Plus de la moitié de tous les biens et services suivis dans le panier de prix à la consommation augmentent désormais à des taux supérieurs à 3 % sur un an. Ce chiffre de 54 % représente la répartition la plus large d’augmentations de prix élevées depuis août 2023, et il révèle une réalité que seul un chiffre global d’inflation ne peut pas transmettre : les pressions sur les prix ne se cachent pas dans un ou deux segments volatils de l’économie. Elles sont partout.
Pour contexte, la moyenne pré-pandémie pour cette métrique se situait autour de 20 %. La lecture actuelle est donc environ 2,7 fois la norme.
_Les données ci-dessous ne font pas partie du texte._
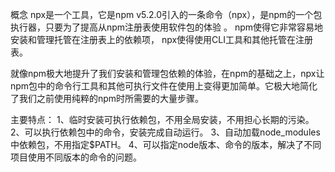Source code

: 概念
npx是一个工具，它是npm v5.2.0引入的一条命令（npx），是npm的一个包执行器，只要为了提高从npm注册表使用软件包的体验 。 npm使得它非常容易地安装和管理托管在注册表上的依赖项， npx使得使用CLI工具和其他托管在注册表。

就像npm极大地提升了我们安装和管理包依赖的体验，在npm的基础之上，npx让npm包中的命令行工具和其他可执行文件在使用上变得更加简单。它极大地简化了我们之前使用纯粹的npm时所需要的大量步骤。

主要特点：
1、临时安装可执行依赖包，不用全局安装，不用担心长期的污染。
2、可以执行依赖包中的命令，安装完成自动运行。
3、自动加载node_modules中依赖包，不用指定$PATH。
4、可以指定node版本、命令的版本，解决了不同项目使用不同版本的命令的问题。
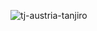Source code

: ![tj-austria-tanjiro](https://github.com/Shreyas002-6/Shreyas002-6/assets/77008131/af3080cc-a6dd-40a9-bff2-f0b82b9875d7)
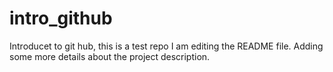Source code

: # intro_github
Introducet to git hub, this is a test repo
I am editing the README file. Adding some more details about the project description.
Les chiffres derrière la largeur
L'inflation PCE, indicateur privilégié de la Réserve fédérale, a atteint 3,7 % en glissement annuel en juillet 2026. La PCE sous-jacente, qui exclut les aliments et l'énergie pour obtenir une lecture plus claire des tendances sous-jacentes, s'est établie à environ 3,3 %. Les deux chiffres restent largement au-dessus de l'objectif fixé à 2 % par la Fed.
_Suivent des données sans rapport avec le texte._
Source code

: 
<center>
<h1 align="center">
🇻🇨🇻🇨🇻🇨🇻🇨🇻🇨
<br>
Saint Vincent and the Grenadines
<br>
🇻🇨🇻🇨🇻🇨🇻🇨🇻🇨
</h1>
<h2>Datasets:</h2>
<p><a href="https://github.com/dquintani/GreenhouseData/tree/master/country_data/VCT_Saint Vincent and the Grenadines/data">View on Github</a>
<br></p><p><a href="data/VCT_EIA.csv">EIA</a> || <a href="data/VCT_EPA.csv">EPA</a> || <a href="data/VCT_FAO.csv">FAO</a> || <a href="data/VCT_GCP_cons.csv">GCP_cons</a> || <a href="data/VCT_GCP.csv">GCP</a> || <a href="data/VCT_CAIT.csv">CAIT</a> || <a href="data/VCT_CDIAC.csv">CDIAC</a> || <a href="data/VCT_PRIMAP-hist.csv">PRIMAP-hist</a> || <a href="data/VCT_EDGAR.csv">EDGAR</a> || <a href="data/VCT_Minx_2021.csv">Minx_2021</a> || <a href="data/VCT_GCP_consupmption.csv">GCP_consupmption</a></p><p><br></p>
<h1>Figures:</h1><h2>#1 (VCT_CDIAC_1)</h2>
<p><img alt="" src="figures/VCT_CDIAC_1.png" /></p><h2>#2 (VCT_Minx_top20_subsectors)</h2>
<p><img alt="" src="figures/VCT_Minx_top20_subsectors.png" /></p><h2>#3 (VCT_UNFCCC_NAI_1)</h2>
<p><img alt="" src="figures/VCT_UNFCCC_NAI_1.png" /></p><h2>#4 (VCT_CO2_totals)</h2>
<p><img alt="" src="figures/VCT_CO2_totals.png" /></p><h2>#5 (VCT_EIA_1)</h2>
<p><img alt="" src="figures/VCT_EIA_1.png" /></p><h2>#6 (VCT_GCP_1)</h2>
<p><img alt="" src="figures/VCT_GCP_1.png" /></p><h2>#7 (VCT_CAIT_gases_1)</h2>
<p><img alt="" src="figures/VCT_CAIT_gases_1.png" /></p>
Le Bureau de l'analyse économique a rapporté que le PCE global a augmenté de 0,16 % mois sur mois en juillet.
Les données des indicateurs de dispersion de l'inflation PCE de la Réserve fédérale de San Francisco révèlent une image encore plus nette. Près de 80 % des éléments sondés connaissent une certaine hausse des prix.
Les services de base, notamment lorsqu'on exclut l'énergie et le logement, restent un moteur clé. Les progrès successifs vers l'objectif de 2 % dans ce segment ont été limités.
Pourquoi la largeur compte plus que le titre
Un seul chiffre d'inflation peut induire en erreur. Si le prix de l'essence augmente de 30 % tandis que tout le reste reste stable, l'inflation globale s'envole, mais l'économie sous-jacente n'est pas nécessairement en surchauffe. L'inverse est plus dangereux : si les prix de l'énergie baissent, mais que 54 % du panier est en forte hausse, cette modération masque un problème plus profond.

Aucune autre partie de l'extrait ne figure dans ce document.